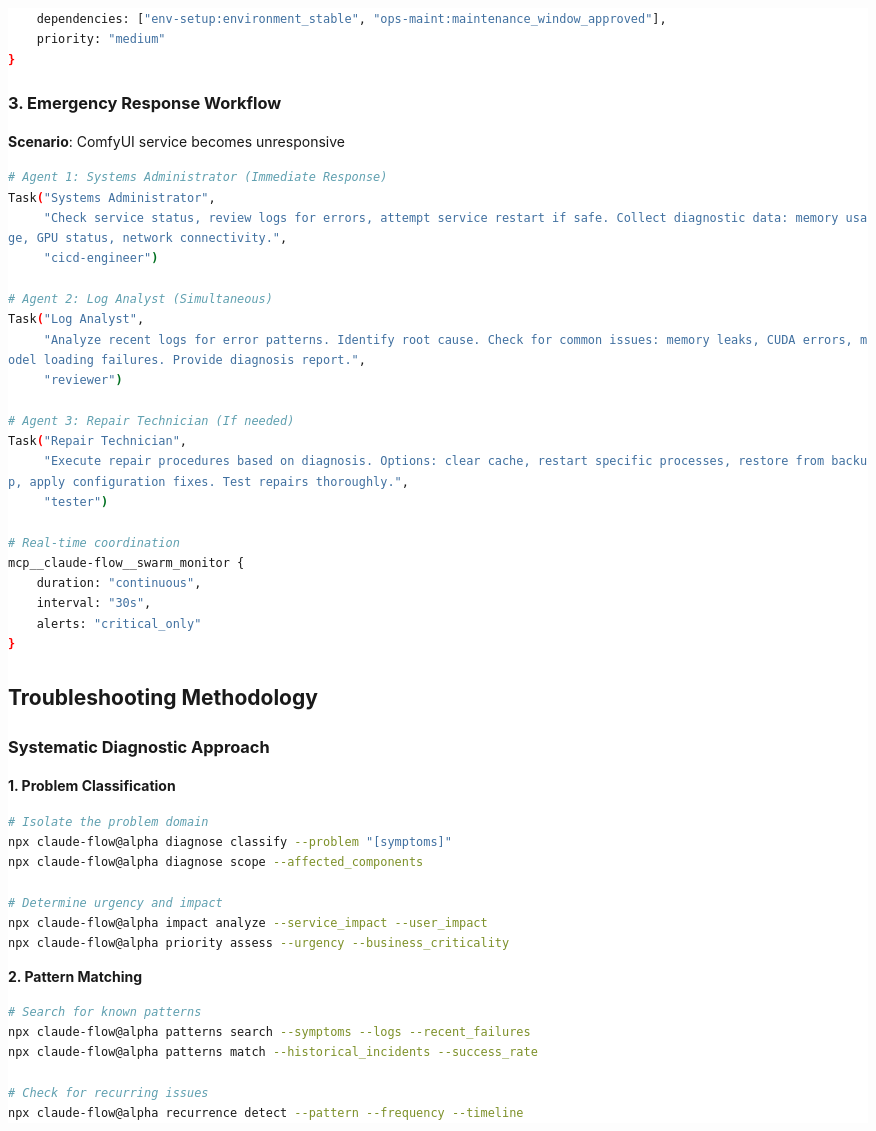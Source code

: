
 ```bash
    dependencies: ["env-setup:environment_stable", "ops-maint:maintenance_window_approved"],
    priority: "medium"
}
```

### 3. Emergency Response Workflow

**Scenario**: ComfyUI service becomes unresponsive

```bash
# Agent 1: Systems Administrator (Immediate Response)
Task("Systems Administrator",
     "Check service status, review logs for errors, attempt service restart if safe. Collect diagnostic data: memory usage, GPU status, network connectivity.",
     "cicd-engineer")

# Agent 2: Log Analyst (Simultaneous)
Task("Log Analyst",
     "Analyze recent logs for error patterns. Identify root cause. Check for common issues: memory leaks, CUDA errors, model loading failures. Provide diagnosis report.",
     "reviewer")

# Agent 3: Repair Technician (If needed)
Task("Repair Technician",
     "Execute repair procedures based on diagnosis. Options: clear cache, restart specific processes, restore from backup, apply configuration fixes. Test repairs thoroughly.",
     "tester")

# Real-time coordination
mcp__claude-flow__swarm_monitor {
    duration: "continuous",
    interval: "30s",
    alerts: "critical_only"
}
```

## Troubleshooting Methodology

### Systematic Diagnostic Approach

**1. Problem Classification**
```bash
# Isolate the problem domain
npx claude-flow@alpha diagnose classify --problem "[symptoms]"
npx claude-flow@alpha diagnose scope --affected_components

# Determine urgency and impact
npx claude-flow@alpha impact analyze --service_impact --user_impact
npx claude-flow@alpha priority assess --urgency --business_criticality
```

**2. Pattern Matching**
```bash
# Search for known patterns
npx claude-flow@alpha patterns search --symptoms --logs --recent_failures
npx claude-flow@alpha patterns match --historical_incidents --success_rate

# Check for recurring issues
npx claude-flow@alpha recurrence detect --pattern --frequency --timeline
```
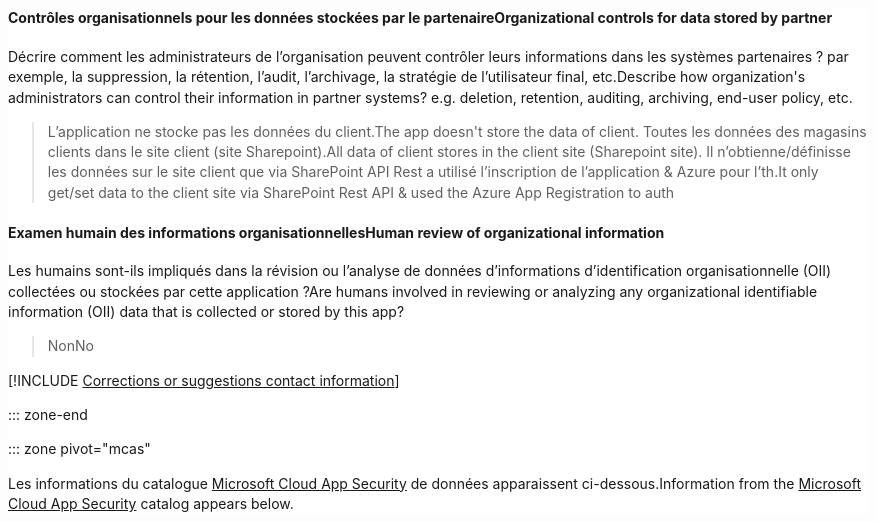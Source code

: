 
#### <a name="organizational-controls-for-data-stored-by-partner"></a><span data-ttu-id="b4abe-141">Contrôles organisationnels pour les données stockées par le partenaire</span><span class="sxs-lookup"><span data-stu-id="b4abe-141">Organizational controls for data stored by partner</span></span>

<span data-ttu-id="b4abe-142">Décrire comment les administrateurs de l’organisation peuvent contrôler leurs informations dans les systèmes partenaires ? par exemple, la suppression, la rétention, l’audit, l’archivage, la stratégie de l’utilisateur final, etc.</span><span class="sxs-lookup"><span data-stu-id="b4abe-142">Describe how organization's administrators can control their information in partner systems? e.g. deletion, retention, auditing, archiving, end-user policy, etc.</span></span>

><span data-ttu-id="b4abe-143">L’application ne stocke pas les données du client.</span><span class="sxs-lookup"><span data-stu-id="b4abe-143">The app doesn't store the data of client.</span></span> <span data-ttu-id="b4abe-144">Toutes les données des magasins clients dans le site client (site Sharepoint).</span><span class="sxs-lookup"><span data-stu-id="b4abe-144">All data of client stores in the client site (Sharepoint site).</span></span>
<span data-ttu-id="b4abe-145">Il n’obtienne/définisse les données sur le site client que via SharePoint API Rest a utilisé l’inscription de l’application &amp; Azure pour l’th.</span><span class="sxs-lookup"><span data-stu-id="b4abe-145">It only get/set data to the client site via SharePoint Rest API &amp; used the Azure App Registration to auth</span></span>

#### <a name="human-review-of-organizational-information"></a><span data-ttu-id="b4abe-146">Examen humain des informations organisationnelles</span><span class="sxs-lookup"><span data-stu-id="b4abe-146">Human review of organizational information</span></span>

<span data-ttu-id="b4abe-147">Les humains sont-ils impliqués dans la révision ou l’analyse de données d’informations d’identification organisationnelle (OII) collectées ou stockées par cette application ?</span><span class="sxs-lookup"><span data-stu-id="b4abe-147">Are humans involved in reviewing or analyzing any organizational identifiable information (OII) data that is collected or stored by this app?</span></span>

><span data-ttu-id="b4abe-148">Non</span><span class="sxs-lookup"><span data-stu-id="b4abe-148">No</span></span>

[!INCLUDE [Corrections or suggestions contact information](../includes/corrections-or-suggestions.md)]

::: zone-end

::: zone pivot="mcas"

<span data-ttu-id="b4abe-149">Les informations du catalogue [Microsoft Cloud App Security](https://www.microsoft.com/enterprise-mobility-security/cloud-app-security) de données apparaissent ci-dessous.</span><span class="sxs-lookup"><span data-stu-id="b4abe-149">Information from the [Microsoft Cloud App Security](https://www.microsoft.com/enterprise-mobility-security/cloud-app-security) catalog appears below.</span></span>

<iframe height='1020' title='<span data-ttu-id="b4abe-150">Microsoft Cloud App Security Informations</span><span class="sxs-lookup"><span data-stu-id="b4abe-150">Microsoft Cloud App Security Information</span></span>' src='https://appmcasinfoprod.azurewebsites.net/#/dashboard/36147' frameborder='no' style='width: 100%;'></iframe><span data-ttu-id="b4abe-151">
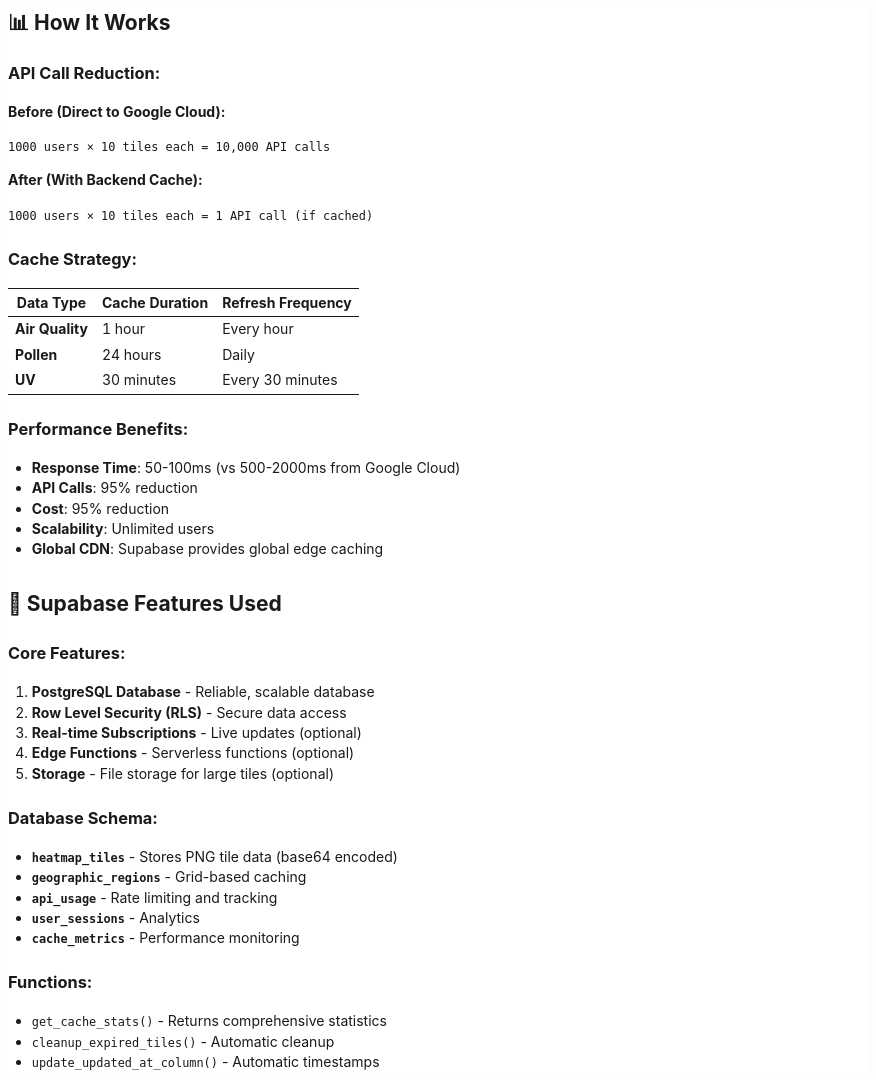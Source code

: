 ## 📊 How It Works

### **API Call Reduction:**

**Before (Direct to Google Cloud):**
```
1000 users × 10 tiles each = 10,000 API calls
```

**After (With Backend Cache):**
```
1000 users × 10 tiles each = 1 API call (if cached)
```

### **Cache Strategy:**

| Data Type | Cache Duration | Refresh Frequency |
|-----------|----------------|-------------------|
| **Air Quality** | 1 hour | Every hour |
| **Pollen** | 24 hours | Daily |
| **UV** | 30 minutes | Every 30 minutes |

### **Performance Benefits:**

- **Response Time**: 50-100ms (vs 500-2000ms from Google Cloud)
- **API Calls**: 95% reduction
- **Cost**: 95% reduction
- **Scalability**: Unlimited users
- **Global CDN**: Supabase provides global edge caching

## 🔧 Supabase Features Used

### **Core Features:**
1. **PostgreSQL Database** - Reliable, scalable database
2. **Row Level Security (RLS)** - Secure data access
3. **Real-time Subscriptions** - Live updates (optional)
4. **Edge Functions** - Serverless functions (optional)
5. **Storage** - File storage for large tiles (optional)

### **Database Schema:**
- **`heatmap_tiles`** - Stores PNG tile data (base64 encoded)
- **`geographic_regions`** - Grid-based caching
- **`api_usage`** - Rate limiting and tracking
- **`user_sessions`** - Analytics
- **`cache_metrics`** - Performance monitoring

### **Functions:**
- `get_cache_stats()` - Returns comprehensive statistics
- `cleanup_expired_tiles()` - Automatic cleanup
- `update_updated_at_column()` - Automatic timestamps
********
▶ [WORK TO BE COMPLETED] Extract the full listing exactly, with the pictures left out.

▶ [SOLUTION TO THE EXERCISE]
Source code

:
 ```bash
    dependencies: ["env-setup:environment_stable", "ops-maint:maintenance_window_approved"],
    priority: "medium"
}
```

### 3. Emergency Response Workflow

**Scenario**: ComfyUI service becomes unresponsive

```bash
# Agent 1: Systems Administrator (Immediate Response)
Task("Systems Administrator",
     "Check service status, review logs for errors, attempt service restart if safe. Collect diagnostic data: memory usage, GPU status, network connectivity.",
     "cicd-engineer")

# Agent 2: Log Analyst (Simultaneous)
Task("Log Analyst",
     "Analyze recent logs for error patterns. Identify root cause. Check for common issues: memory leaks, CUDA errors, model loading failures. Provide diagnosis report.",
     "reviewer")

# Agent 3: Repair Technician (If needed)
Task("Repair Technician",
     "Execute repair procedures based on diagnosis. Options: clear cache, restart specific processes, restore from backup, apply configuration fixes. Test repairs thoroughly.",
     "tester")

# Real-time coordination
mcp__claude-flow__swarm_monitor {
    duration: "continuous",
    interval: "30s",
    alerts: "critical_only"
}
```

## Troubleshooting Methodology

### Systematic Diagnostic Approach

**1. Problem Classification**
```bash
# Isolate the problem domain
npx claude-flow@alpha diagnose classify --problem "[symptoms]"
npx claude-flow@alpha diagnose scope --affected_components

# Determine urgency and impact
npx claude-flow@alpha impact analyze --service_impact --user_impact
npx claude-flow@alpha priority assess --urgency --business_criticality
```

**2. Pattern Matching**
```bash
# Search for known patterns
npx claude-flow@alpha patterns search --symptoms --logs --recent_failures
npx claude-flow@alpha patterns match --historical_incidents --success_rate

# Check for recurring issues
npx claude-flow@alpha recurrence detect --pattern --frequency --timeline
```
Source code

: 
#### <a name="organizational-controls-for-data-stored-by-partner"></a><span data-ttu-id="b4abe-141">Contrôles organisationnels pour les données stockées par le partenaire</span><span class="sxs-lookup"><span data-stu-id="b4abe-141">Organizational controls for data stored by partner</span></span>

<span data-ttu-id="b4abe-142">Décrire comment les administrateurs de l’organisation peuvent contrôler leurs informations dans les systèmes partenaires ? par exemple, la suppression, la rétention, l’audit, l’archivage, la stratégie de l’utilisateur final, etc.</span><span class="sxs-lookup"><span data-stu-id="b4abe-142">Describe how organization's administrators can control their information in partner systems? e.g. deletion, retention, auditing, archiving, end-user policy, etc.</span></span>

><span data-ttu-id="b4abe-143">L’application ne stocke pas les données du client.</span><span class="sxs-lookup"><span data-stu-id="b4abe-143">The app doesn't store the data of client.</span></span> <span data-ttu-id="b4abe-144">Toutes les données des magasins clients dans le site client (site Sharepoint).</span><span class="sxs-lookup"><span data-stu-id="b4abe-144">All data of client stores in the client site (Sharepoint site).</span></span>
<span data-ttu-id="b4abe-145">Il n’obtienne/définisse les données sur le site client que via SharePoint API Rest a utilisé l’inscription de l’application &amp; Azure pour l’th.</span><span class="sxs-lookup"><span data-stu-id="b4abe-145">It only get/set data to the client site via SharePoint Rest API &amp; used the Azure App Registration to auth</span></span>

#### <a name="human-review-of-organizational-information"></a><span data-ttu-id="b4abe-146">Examen humain des informations organisationnelles</span><span class="sxs-lookup"><span data-stu-id="b4abe-146">Human review of organizational information</span></span>

<span data-ttu-id="b4abe-147">Les humains sont-ils impliqués dans la révision ou l’analyse de données d’informations d’identification organisationnelle (OII) collectées ou stockées par cette application ?</span><span class="sxs-lookup"><span data-stu-id="b4abe-147">Are humans involved in reviewing or analyzing any organizational identifiable information (OII) data that is collected or stored by this app?</span></span>

><span data-ttu-id="b4abe-148">Non</span><span class="sxs-lookup"><span data-stu-id="b4abe-148">No</span></span>

[!INCLUDE [Corrections or suggestions contact information](../includes/corrections-or-suggestions.md)]

::: zone-end

::: zone pivot="mcas"

<span data-ttu-id="b4abe-149">Les informations du catalogue [Microsoft Cloud App Security](https://www.microsoft.com/enterprise-mobility-security/cloud-app-security) de données apparaissent ci-dessous.</span><span class="sxs-lookup"><span data-stu-id="b4abe-149">Information from the [Microsoft Cloud App Security](https://www.microsoft.com/enterprise-mobility-security/cloud-app-security) catalog appears below.</span></span>

<iframe height='1020' title='<span data-ttu-id="b4abe-150">Microsoft Cloud App Security Informations</span><span class="sxs-lookup"><span data-stu-id="b4abe-150">Microsoft Cloud App Security Information</span></span>' src='https://appmcasinfoprod.azurewebsites.net/#/dashboard/36147' frameborder='no' style='width: 100%;'></iframe><span data-ttu-id="b4abe-151">
Source code

: ## 📊 How It Works

### **API Call Reduction:**

**Before (Direct to Google Cloud):**
```
1000 users × 10 tiles each = 10,000 API calls
```

**After (With Backend Cache):**
```
1000 users × 10 tiles each = 1 API call (if cached)
```

### **Cache Strategy:**

| Data Type | Cache Duration | Refresh Frequency |
|-----------|----------------|-------------------|
| **Air Quality** | 1 hour | Every hour |
| **Pollen** | 24 hours | Daily |
| **UV** | 30 minutes | Every 30 minutes |

### **Performance Benefits:**

- **Response Time**: 50-100ms (vs 500-2000ms from Google Cloud)
- **API Calls**: 95% reduction
- **Cost**: 95% reduction
- **Scalability**: Unlimited users
- **Global CDN**: Supabase provides global edge caching

## 🔧 Supabase Features Used

### **Core Features:**
1. **PostgreSQL Database** - Reliable, scalable database
2. **Row Level Security (RLS)** - Secure data access
3. **Real-time Subscriptions** - Live updates (optional)
4. **Edge Functions** - Serverless functions (optional)
5. **Storage** - File storage for large tiles (optional)

### **Database Schema:**
- **`heatmap_tiles`** - Stores PNG tile data (base64 encoded)
- **`geographic_regions`** - Grid-based caching
- **`api_usage`** - Rate limiting and tracking
- **`user_sessions`** - Analytics
- **`cache_metrics`** - Performance monitoring

### **Functions:**
- `get_cache_stats()` - Returns comprehensive statistics
- `cleanup_expired_tiles()` - Automatic cleanup
- `update_updated_at_column()` - Automatic timestamps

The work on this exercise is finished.